Un naufrage mémorable
Fernand Broustey, Mimizannais de 89 ans, est l'un de ces initiés. Juché sur la dune dominant la plage de Lespecier, il indique un point sombre à une centaine de mètres, qui dépasse des vagues. L'Apollonian Wave a été torpillé le 22 octobre 1980 pour être démantelé, mais l'essentiel de l'épave fut découpé au chalumeau dès août 1980, moins de quatre ans après la tempête du 2 décembre 1976. Il ne reste aujourd'hui qu'une partie de chaudière rouillée, mais la mémoire du naufrage reste intacte.
Trois navires échoués
Cette nuit-là, Fernand Broustey se souvient d'une tempête violente. Dans les Landes, des rafales mesurées à près de 180 km/h déracinèrent une partie de la forêt. En mer, des creux de 14 mètres furent signalés. Trois navires s'échouèrent : le Ruben à Seignosse, ainsi que l'Apollonian Wave et le Virgo à Mimizan. Dès le lendemain, les habitants affluèrent sur la plage pour admirer ces navires plantés dans le sable. Les équipages furent sauvés, aucun décès à déplorer. Certains tentèrent même de voler la cargaison du Virgo, avant que les autorités ne sécurisent la zone.
Un golfe dangereux
Depuis 1976, la côte landaise n'a plus connu d'aussi important naufrage. La côte atlantique continue d'accueillir quelques vaisseaux égarés, comme le Luno échoué à Anglet en 2014, mais leur nombre diminue grâce aux progrès technologiques. Selon Jean-Jacques Taillentou, historien local, le golfe de Gascogne était redouté des marins durant des siècles à cause de ses courants difficiles. Le littoral landais était sauvage et inhabité jusqu'au XXe siècle, à l'exception de Capbreton. Le phare de Contis ne fut construit qu'en 1863.
La mémoire des naufrages
La fréquence des naufrages s'est installée dans la culture locale. Le naufrage du Cazengo, cargo portugais torpillé au large de Mimizan en 1918, est resté dans les mémoires. Sa cargaison de porto, madère et malaga aurait été pillée par les Mimizannais. Fernand Broustey affirme avoir bu du Cazengo chez un voisin qui en conservait depuis des décennies. Jean-Jacques Taillentou précise que les Landais n'étaient pas des naufrageurs, mais des "costoyeurs" surveillant la côte pour récupérer ce que l'océan rejetait.

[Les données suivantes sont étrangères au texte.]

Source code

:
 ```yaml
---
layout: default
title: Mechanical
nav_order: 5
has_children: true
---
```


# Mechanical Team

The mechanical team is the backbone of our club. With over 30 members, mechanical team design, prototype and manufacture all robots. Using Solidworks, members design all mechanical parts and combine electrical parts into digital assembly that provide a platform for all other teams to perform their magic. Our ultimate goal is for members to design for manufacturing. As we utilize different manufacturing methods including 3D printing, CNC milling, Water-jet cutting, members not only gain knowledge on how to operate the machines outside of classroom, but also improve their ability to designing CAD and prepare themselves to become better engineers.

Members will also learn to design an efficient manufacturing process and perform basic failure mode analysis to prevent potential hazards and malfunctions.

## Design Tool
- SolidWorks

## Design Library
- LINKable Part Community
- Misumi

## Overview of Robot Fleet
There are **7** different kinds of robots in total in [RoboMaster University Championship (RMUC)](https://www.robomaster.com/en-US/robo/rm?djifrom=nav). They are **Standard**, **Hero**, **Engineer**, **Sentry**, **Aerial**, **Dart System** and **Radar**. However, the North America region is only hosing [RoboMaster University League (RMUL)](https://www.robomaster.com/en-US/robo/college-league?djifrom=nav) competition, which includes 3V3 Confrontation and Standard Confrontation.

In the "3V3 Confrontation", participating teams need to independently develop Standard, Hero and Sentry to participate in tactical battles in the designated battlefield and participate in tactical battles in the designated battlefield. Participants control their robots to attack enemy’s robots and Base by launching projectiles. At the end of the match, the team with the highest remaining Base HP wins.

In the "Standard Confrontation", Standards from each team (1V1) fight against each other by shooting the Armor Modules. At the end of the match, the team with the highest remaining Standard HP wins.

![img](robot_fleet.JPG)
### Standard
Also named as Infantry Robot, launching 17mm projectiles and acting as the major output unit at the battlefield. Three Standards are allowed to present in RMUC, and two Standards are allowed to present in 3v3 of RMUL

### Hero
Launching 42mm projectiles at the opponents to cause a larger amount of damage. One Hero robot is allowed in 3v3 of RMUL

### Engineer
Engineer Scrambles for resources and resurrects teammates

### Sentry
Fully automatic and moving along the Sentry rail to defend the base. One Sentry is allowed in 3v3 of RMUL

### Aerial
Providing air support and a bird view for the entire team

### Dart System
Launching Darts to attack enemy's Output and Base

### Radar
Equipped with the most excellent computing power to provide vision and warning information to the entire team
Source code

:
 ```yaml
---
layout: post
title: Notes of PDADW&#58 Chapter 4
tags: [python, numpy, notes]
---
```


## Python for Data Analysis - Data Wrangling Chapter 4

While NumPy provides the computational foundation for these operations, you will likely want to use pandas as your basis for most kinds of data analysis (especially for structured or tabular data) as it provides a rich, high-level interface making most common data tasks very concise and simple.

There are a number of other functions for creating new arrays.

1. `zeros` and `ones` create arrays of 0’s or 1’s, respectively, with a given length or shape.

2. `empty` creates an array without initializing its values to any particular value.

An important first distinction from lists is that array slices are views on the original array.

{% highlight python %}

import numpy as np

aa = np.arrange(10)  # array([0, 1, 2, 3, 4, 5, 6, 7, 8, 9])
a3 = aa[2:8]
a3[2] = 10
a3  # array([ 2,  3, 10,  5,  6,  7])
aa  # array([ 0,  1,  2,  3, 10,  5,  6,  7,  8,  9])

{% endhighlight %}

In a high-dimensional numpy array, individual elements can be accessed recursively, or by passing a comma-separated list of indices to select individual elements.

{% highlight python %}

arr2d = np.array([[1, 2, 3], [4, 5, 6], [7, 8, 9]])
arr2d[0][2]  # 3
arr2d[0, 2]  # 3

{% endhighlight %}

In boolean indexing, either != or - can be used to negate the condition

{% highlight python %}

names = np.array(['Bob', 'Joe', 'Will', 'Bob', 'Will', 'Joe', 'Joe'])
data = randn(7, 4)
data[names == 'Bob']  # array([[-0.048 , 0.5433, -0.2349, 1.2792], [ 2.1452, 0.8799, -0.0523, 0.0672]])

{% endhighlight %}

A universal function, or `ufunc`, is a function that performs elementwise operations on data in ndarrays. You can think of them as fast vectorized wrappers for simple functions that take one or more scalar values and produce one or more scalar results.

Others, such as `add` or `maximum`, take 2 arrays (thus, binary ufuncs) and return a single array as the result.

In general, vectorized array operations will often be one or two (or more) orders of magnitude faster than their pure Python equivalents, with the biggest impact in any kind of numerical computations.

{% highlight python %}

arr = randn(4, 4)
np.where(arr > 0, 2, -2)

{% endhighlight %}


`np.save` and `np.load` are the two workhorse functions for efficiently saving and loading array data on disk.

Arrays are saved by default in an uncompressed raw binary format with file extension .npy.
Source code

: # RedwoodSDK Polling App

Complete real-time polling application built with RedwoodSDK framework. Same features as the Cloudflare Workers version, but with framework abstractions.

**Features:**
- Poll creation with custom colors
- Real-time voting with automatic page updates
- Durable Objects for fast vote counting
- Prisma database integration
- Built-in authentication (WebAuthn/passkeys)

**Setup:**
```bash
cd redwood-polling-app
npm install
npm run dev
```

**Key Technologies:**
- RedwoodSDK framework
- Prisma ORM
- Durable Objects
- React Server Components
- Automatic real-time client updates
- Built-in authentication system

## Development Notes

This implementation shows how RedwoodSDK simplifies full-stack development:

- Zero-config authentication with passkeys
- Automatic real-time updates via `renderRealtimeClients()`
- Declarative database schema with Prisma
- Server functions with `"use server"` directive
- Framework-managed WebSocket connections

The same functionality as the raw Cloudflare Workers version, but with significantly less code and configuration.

Chronologie des naufrages dans les Landes
- 1627 : Plus gros naufrage de la marine portugaise, sept navires au large de Capbreton, 2 000 morts.
- 1887 : Naufrage du Renown à Contis, premier à être photographié. L'épave de la proue réapparue en 2011.
- 1918 : Torpillage du Cazengo, cargaison d'alcools récupérée par les autochtones.
- 1976 : Tempête du 2 décembre, échouage du Ruben, Virgo et Apollonian Wave, derniers grands naufrages landais.
De nos jours, certains habitants "costoient" toujours, guettant si l'Atlantique ne rejettera pas l'un de ces vaisseaux fantômes qui hantent encore les mémoires.